路過的學生不由得多看了他們兩眼,還有人掏出手機拍照。何安在只覺得尷尬得要命,把臉埋在方既白肩上,殊不知這樣正合方既白的心意。

到宿舍樓下的時候,何安在讓方既白把自己放下來,方既白故意在何安在耳邊吹氣:“我不。”

宿舍阿姨還好心地問:“這孩子是怎麽的啦?這個臉好紅的嘞,是嘛中暑嘍?”

“啊對對,他中暑了,我背他回來休息。”

“你曉得給他吃鹽水嘞,你有鹽麽得?俺屋裏頭有,拿兩包去要得?”

“有有有,不用麻煩阿姨了,謝謝阿姨。”

何安在全程裝死,一聲不吭,方既白只覺得他這樣更可愛了。

這個點寢室裏還沒多少人,何安在沖了個涼水澡,躺在床上假寐。方既白非要和何安在擠在一張床上,何安在背對著他以表示對這種幼稚行為的不滿。

方既白正在百度上認真地搜索幹嘔和出現幻覺是什麽原因,越看越心慌,恨不得現在就打個120把人送醫院去。何安在被方既白說煩了,一把把方既白的手機鎖屏扔到一邊。

“你家看病上百度啊?百度都是癌癥起步,你搜它還不如去廟裏上香。”何安在瞪了方既白一眼,“睡覺!”

“哦……那你想要哪個睡覺?”

何安在臉憋得通紅,氣呼呼地翻過身去了,只給方既白留個後背。

衣冠禽獸!何安在心裏默默罵著。

方既白輕輕摟住他的腰,在他耳邊輕聲道:“好了,不逗你玩了,好好休息吧。”

何安在身體僵了一下,忍住了想把方既白推開的沖動。冷靜了一會兒,何安在才慢慢放松下來,聽著身邊人平穩的呼吸聲,他緩緩閉上了眼睛。

方既白身上好暖和,他想。

雖然沒有睡著,但就這麽躺著也讓何安在覺得舒服不少。方既白睡得沈,何安在翻了個身也沒吵醒他。

光是看著這張臉,何安在就覺得臉上發燙、心跳加速。

方既白的嘴唇好紅,好想碰碰。

方既白一醒來就看到自己的男朋友正含情脈脈地看著自己。

“你醒了……唔……”這突如其來的吻讓何安在措手不及。

直到何安在都快喘不過來氣了,方既白才依依不舍地放過他。

何安在臉紅得發燙。

方既白也不知道自己這是怎麽了,只是看著他,就忍不住想親吻他,撫摸他,占有他。

太奇怪了。

“我去一下衛生間。”何安在小聲地說。

門外,趙其鏜替兩人關好了門,悄然離開了。

方既白背著何安在的照片很快就在校園貼吧傳開了,有不少CP粉已經開始蓋樓,當然也不乏惡意的聲音。

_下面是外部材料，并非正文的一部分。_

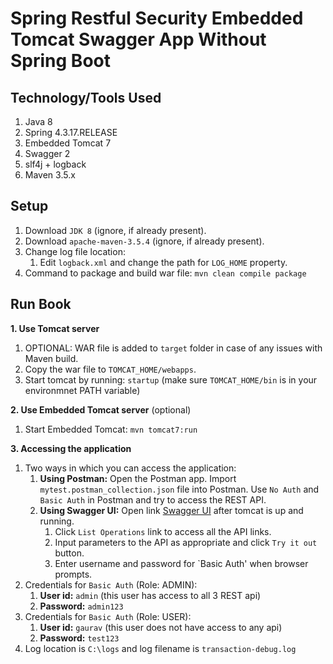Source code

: # Spring Restful Security Embedded Tomcat Swagger App Without Spring Boot

## Technology/Tools Used

1. Java 8
2. Spring 4.3.17.RELEASE
3. Embedded Tomcat 7
4. Swagger 2
5. slf4j + logback
6. Maven 3.5.x

## Setup

1. Download `JDK 8` (ignore, if already present).
2. Download `apache-maven-3.5.4` (ignore, if already present). 
3. Change log file location: 
	1. Edit `logback.xml` and change the path for `LOG_HOME` property.
4. Command to package and build war file: `mvn clean compile package`

## Run Book

**1. Use Tomcat server**
1. OPTIONAL: WAR file is added to `target` folder in case of any issues with Maven build.
2. Copy the war file to `TOMCAT_HOME/webapps`.
3. Start tomcat by running: `startup` (make sure `TOMCAT_HOME/bin` is in your environmnet PATH variable)

**2. Use Embedded Tomcat server** (optional)
1. Start Embedded Tomcat: `mvn tomcat7:run`

**3. Accessing the application**
1. Two ways in which you can access the application:
	1. **Using Postman:** Open the Postman app. Import `mytest.postman_collection.json` file into Postman. Use `No Auth` and `Basic Auth` in Postman and try to access the REST API.
	2. **Using Swagger UI:** Open link [Swagger UI](http://localhost:8080/transaction/swagger-ui.html) after tomcat is up and running.
		1. Click `List Operations` link to access all the API links.
		2. Input parameters to the API as appropriate and click `Try it out` button.
		3. Enter username and password for `Basic Auth' when browser prompts.
2. Credentials for `Basic Auth` (Role: ADMIN): 
	1. **User id:** `admin` (this user has access to all 3 REST api)
	2. **Password:** `admin123`
3. Credentials for `Basic Auth` (Role: USER): 
	1. **User id:** `gaurav` (this user does not have access to any api)
	2. **Password:** `test123`
4. Log location is `C:\logs` and log filename is `transaction-debug.log`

方既白不怎麽看貼吧,對這些事情一無所知,何安在看完那些評論後也只是沈默,沒有向任何人提起。

方既白每天揣著保溫杯跟在何安在身邊,幫何安在打飯、拿快遞、借還書,幾乎可以說是無微不至,妥妥的爹系男友。

但何安在的身體並沒有好轉的跡象,根本吃不進去任何東西,每頓飯只吃一點點,幹嘔也越來越頻繁。

方既白看在眼裏,急在心裏。

“可能是晚上吹空調受涼了,要是一個星期後還沒好我一定和你去醫院。”何安在說。

兩人這黏糊勁兒連沈臥都看出來不對勁了。某一天晚上洗完澡,方既白在給何安在吹頭發,沈臥終於忍無可忍。

“兩位,你倆收斂點兒吧,貼吧的CP樓蓋的有多高你倆都沒看到嗎?你倆的照片都要滿天飛了。”

方既白頭也沒擡:“我不玩貼吧,蓋CP樓就隨他們蓋去唄,又不能對我造成什麽實質性影響。”反正也是真的。

方既白心裏已經在盤算著打工掙點兒錢用來出去租房子住了。

何安在閉著眼睛不說話。

貼吧裏大部分CP粉拍到的照片都是方既白對何安在的關照,然而事實也好像就是如此。這樣單方面付出的戀愛關系讓何安在深感不安,方既白對他越好,他愧疚感越深。他無法坦然接受方既白對他的好。

好像在這段關系裏,自己只是個無能者,他無能到甚至不知道自己應該做些什麽去讓自己感到平衡。

不能一直作為一個索要者,何安在想。

如果他們一定會分離,至少何安在希望自己不會對方既白有所虧欠。他不想分手後,方既白想起來的只有自己無休止的索取。

帶著這種愧疚和自責,何安在剛剛改善的睡眠質量又變差了,每晚翻來覆去,直到一兩點才堪堪睡著。

何安在有什麽事都憋在心裏,不肯往外說。方既白看他沒有黑眼圈,也沒有吃安眠藥,只當何安在每天都有好好休息。

十月末的天氣漸漸涼爽,兩人吃完飯就喜歡去散步,有時是在學校的操場,有時是在學校附近的街道。

在校內何安在還有些不好意思,在校外就隨方既白去了。兩人十指相扣,並肩而行。

“親愛的,我感覺你比剛開學好多了。”

“怎麽這麽說?”

“雖然你還是不愛說話吧,但很明顯,你看你笑的次數變多了。嘿嘿嘿,和我在一起開心吧。”方既白握緊了何安在的手。

“開心。”何安在看著方既白的眼睛,那裏有他向往已久的光,“能認識你,應該是我到目前為止最開始的一件事。”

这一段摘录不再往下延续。